**Dataset entries:**
________________________________________
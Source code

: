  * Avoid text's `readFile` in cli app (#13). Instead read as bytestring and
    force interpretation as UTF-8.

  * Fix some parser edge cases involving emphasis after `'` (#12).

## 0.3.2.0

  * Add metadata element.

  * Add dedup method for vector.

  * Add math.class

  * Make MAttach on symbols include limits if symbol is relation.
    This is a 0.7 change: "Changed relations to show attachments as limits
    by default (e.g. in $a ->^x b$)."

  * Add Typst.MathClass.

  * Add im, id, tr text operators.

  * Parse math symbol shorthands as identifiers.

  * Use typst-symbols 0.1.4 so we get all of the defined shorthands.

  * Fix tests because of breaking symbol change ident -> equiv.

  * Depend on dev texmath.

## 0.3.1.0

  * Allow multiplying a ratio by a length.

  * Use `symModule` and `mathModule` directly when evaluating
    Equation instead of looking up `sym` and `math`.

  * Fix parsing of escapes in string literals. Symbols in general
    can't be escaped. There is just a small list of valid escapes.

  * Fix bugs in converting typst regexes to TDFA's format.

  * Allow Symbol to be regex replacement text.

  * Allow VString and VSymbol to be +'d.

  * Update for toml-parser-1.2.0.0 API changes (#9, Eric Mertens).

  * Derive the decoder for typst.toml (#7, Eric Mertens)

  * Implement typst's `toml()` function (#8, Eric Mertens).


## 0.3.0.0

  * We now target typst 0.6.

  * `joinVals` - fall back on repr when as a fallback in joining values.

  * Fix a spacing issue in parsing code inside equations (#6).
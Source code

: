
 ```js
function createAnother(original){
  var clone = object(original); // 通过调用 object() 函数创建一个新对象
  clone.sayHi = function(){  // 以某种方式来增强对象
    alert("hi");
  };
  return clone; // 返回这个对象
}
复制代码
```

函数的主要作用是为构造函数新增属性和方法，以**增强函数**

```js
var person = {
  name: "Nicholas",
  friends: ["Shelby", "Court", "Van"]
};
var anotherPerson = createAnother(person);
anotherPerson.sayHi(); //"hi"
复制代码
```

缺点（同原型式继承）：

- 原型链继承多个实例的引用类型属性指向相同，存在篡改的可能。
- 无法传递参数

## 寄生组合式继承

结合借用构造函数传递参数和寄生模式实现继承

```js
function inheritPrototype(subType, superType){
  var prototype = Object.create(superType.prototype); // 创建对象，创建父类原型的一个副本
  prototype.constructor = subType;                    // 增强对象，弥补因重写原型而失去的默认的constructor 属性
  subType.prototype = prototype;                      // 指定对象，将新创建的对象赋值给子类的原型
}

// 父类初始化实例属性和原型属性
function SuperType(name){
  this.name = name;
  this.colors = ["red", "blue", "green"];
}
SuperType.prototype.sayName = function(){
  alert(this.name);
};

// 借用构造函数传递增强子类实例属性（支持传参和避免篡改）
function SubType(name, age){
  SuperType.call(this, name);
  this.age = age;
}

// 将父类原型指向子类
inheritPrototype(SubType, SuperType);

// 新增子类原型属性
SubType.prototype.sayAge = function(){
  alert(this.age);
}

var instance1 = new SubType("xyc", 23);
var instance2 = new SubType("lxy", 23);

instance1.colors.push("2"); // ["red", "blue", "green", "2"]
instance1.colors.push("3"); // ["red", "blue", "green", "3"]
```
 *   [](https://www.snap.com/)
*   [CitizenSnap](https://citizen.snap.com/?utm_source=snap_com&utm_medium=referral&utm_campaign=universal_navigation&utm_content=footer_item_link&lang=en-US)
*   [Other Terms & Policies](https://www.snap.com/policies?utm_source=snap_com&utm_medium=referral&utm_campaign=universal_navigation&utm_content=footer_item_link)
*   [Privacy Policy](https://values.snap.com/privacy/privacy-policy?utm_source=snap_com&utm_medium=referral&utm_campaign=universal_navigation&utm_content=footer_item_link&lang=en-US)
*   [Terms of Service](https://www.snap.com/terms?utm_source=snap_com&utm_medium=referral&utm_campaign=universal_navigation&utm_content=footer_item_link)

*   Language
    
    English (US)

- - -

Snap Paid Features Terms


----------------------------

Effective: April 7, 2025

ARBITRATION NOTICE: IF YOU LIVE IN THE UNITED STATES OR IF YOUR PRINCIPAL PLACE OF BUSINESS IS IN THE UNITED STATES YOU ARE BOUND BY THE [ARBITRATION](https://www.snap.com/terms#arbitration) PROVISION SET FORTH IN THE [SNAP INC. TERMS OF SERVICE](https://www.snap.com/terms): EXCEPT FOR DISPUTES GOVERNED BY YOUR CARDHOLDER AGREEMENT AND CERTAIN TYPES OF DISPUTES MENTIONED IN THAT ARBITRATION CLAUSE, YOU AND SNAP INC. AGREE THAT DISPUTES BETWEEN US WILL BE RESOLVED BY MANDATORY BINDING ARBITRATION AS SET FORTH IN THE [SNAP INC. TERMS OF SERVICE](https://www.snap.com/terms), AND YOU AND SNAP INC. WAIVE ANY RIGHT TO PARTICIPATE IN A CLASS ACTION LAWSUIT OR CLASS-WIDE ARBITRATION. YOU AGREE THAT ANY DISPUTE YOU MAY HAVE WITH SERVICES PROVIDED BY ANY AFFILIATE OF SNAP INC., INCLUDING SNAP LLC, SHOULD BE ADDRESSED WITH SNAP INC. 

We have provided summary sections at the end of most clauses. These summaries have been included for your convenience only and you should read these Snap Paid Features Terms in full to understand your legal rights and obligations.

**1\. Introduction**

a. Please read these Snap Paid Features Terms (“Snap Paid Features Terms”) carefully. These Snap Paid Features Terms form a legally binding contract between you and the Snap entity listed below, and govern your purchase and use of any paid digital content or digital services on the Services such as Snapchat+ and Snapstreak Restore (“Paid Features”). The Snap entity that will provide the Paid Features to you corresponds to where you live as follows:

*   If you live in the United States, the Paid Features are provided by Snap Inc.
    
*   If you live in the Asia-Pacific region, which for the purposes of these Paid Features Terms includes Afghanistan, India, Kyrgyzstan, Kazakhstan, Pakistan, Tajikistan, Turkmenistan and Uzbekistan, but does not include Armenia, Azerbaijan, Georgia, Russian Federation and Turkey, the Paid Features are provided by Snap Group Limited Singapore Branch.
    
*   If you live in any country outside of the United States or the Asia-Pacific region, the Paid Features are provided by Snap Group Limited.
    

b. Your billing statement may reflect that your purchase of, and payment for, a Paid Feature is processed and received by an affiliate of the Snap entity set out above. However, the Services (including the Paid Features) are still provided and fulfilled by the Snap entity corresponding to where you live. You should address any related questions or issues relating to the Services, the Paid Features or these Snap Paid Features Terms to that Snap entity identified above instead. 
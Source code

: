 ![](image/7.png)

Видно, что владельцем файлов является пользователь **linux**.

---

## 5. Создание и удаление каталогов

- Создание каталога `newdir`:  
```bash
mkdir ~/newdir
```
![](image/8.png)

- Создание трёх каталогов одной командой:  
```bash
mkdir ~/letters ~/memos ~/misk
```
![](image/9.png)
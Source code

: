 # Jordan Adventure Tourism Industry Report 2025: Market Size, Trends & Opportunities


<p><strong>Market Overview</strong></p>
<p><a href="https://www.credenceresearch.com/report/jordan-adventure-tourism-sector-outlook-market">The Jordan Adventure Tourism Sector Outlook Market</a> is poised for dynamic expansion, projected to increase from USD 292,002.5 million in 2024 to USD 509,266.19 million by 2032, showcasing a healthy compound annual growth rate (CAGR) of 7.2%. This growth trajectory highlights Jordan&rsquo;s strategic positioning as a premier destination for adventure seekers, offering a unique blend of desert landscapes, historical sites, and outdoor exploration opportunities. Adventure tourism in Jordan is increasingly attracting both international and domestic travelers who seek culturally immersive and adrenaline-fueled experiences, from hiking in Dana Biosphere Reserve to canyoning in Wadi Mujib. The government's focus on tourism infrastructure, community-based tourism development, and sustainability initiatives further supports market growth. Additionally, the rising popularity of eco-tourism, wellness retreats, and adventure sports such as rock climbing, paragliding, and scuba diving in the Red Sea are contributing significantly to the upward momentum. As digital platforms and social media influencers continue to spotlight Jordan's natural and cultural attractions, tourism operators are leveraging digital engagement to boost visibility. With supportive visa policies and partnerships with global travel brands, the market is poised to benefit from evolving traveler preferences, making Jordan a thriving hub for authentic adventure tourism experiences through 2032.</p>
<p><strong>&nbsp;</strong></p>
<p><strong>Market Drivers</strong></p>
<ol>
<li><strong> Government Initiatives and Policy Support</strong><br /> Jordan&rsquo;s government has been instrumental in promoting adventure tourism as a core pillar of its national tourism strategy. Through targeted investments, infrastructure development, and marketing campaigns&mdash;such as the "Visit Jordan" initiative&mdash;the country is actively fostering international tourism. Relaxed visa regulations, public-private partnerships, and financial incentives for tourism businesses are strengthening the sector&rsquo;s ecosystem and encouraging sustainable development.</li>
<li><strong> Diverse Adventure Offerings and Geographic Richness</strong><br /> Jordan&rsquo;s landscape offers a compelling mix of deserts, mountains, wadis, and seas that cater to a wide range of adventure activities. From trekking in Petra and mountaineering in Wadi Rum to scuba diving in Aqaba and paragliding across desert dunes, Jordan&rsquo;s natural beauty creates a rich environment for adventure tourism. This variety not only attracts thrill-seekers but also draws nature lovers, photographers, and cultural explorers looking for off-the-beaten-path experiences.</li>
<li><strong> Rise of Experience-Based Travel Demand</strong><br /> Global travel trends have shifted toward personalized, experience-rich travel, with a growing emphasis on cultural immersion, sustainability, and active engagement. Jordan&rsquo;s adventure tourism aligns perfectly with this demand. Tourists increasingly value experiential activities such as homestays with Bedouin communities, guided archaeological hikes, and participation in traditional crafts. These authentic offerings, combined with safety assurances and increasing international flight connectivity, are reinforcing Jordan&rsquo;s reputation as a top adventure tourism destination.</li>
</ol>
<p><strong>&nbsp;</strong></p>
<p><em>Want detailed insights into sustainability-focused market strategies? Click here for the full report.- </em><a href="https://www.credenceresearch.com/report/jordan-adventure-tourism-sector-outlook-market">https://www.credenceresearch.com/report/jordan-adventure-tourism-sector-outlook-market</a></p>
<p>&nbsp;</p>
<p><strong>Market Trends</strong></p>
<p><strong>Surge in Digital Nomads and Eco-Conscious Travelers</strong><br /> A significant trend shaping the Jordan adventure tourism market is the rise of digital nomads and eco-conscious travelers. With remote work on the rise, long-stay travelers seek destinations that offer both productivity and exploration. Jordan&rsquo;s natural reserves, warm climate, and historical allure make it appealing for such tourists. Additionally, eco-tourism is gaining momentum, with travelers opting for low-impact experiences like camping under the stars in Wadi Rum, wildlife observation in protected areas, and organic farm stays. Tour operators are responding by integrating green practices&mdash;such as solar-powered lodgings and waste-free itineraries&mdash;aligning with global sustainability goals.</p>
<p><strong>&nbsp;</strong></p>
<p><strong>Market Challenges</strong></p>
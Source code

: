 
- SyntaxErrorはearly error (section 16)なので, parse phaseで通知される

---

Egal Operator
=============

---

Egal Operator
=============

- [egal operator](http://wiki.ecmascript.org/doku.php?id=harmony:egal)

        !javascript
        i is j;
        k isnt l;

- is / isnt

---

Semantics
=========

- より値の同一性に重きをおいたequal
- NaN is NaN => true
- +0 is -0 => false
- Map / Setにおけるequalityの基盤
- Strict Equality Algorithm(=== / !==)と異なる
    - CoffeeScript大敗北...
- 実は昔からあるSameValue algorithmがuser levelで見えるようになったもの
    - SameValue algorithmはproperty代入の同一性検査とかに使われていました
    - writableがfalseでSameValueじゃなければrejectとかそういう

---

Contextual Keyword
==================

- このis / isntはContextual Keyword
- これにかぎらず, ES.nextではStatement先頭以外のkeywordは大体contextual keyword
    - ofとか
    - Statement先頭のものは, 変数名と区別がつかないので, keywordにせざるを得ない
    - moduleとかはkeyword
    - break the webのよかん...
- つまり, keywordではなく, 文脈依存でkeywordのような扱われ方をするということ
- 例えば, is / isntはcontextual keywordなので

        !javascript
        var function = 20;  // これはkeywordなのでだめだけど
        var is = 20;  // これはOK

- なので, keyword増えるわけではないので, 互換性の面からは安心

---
________________________________________
**About this task:** Copy the lines above exactly, from the very first through the one containing "Symbols in general", and include no other line.

**Completed task:**
Source code

:  * Avoid text's `readFile` in cli app (#13). Instead read as bytestring and
    force interpretation as UTF-8.

  * Fix some parser edge cases involving emphasis after `'` (#12).

## 0.3.2.0

  * Add metadata element.

  * Add dedup method for vector.

  * Add math.class

  * Make MAttach on symbols include limits if symbol is relation.
    This is a 0.7 change: "Changed relations to show attachments as limits
    by default (e.g. in $a ->^x b$)."

  * Add Typst.MathClass.

  * Add im, id, tr text operators.

  * Parse math symbol shorthands as identifiers.

  * Use typst-symbols 0.1.4 so we get all of the defined shorthands.

  * Fix tests because of breaking symbol change ident -> equiv.

  * Depend on dev texmath.

## 0.3.1.0

  * Allow multiplying a ratio by a length.

  * Use `symModule` and `mathModule` directly when evaluating
    Equation instead of looking up `sym` and `math`.

  * Fix parsing of escapes in string literals. Symbols in general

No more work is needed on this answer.